- _Exercise_: Return, with both end lines included, exactly what the data below holds from the line with "Hence by Zorn's" through the line with "- compact output", though not the pictures.

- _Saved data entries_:
[Start of section]

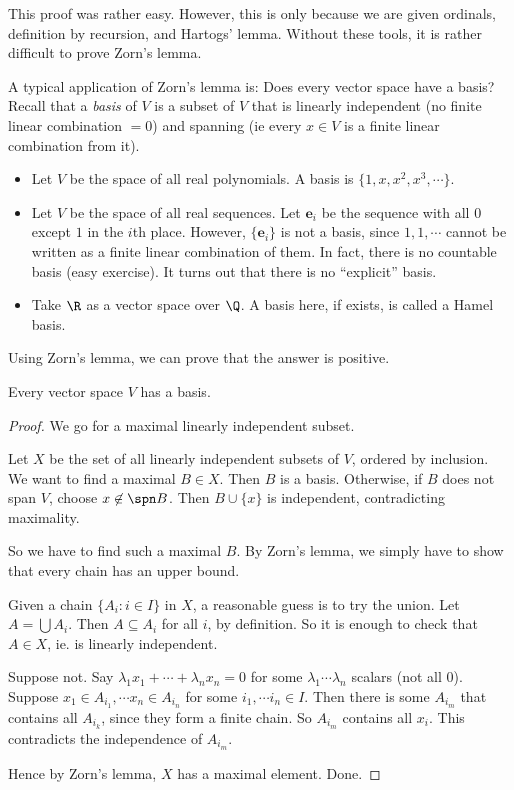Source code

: \documentclass[a4paper]{article}
\begin{document}
This proof was rather easy. However, this is only because we are given ordinals, definition by recursion, and Hartogs' lemma. Without these tools, it is rather difficult to prove Zorn's lemma.

A typical application of Zorn's lemma is: Does every vector space have a basis? Recall that a \emph{basis} of $V$ is a subset of $V$ that is linearly independent (no finite linear combination $= 0$) and spanning (ie every $x\in V$ is a finite linear combination from it).

\begin{eg}\leavevmode
  \begin{itemize}
    \item Let $V$ be the space of all real polynomials. A basis is $\{1, x, x^2, x^3, \cdots\}$.
    \item Let $V$ be the space of all real sequences. Let $\mathbf{e}_i$ be the sequence with all $0$ except $1$ in the $i$th place. However, $\{\mathbf{e}_i\}$ is not a basis, since $1, 1, \cdots$ cannot be written as a finite linear combination of them. In fact, there is no countable basis (easy exercise). It turns out that there is no ``explicit'' basis.
    \item Take $\R$ as a vector space over $\Q$. A basis here, if exists, is called a Hamel basis.
  \end{itemize}
\end{eg}

Using Zorn's lemma, we can prove that the answer is positive.
\begin{thm}
  Every vector space $V$ has a basis.
\end{thm}

\begin{proof}
  We go for a maximal linearly independent subset.

  Let $X$ be the set of all linearly independent subsets of $V$, ordered by inclusion. We want to find a maximal $B\in X$. Then $B$ is a basis. Otherwise, if $B$ does not span $V$, choose $x\not\in \spn B$. Then $B\cup \{x\}$ is independent, contradicting maximality.

  So we have to find such a maximal $B$. By Zorn's lemma, we simply have to show that every chain has an upper bound.

  Given a chain $\{A_i: i\in I\}$ in $X$, a reasonable guess is to try the union. Let $A = \bigcup A_i$. Then $A\subseteq A_i$ for all $i$, by definition. So it is enough to check that $A\in X$, ie. is linearly independent.

  Suppose not. Say $\lambda_1x_1 + \cdots + \lambda_nx_n = 0$ for some $\lambda_1 \cdots \lambda_n$ scalars (not all $0$). Suppose $x_1 \in A_{i_1}, \cdots x_n \in A_{i_n}$ for some $i_1, \cdots i_n \in I$. Then there is some $A_{i_m}$ that contains all $A_{i_k}$, since they form a finite chain. So $A_{i_m}$ contains all $x_i$. This contradicts the independence of $A_{i_m}$.

  Hence by Zorn's lemma, $X$ has a maximal element. Done.
\end{proof}
\end{document}
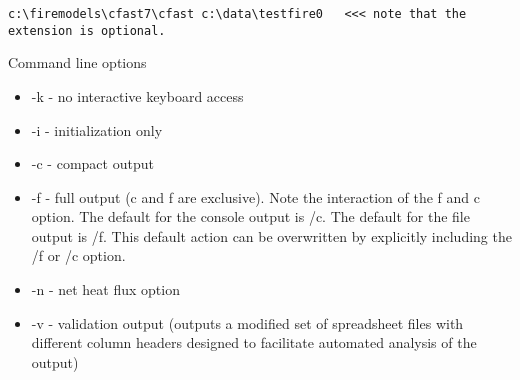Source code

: \begin{lstlisting}
c:\firemodels\cfast7\cfast c:\data\testfire0   <<< note that the extension is optional.
\end{lstlisting}

Command line options

\begin{itemize}
\item -k - no interactive keyboard access
\item -i - initialization only
\item -c - compact output
\item -f - full output (c and f are exclusive). Note the interaction of the f and c option. The default for the console output is /c. The default for the file output is /f. This default action can be overwritten by explicitly including the /f or /c option.
\item -n - net heat flux option
\item -v - validation output (outputs a modified set of spreadsheet files with different column headers designed to facilitate automated analysis of the output)
\end{itemize}


\label{last_page}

[End of section]

- _Output below_:
  Hence by Zorn's lemma, $X$ has a maximal element. Done.
\end{proof}
\end{document}
Source code

: \begin{lstlisting}
c:\firemodels\cfast7\cfast c:\data\testfire0   <<< note that the extension is optional.
\end{lstlisting}

Command line options

\begin{itemize}
\item -k - no interactive keyboard access
\item -i - initialization only
\item -c - compact output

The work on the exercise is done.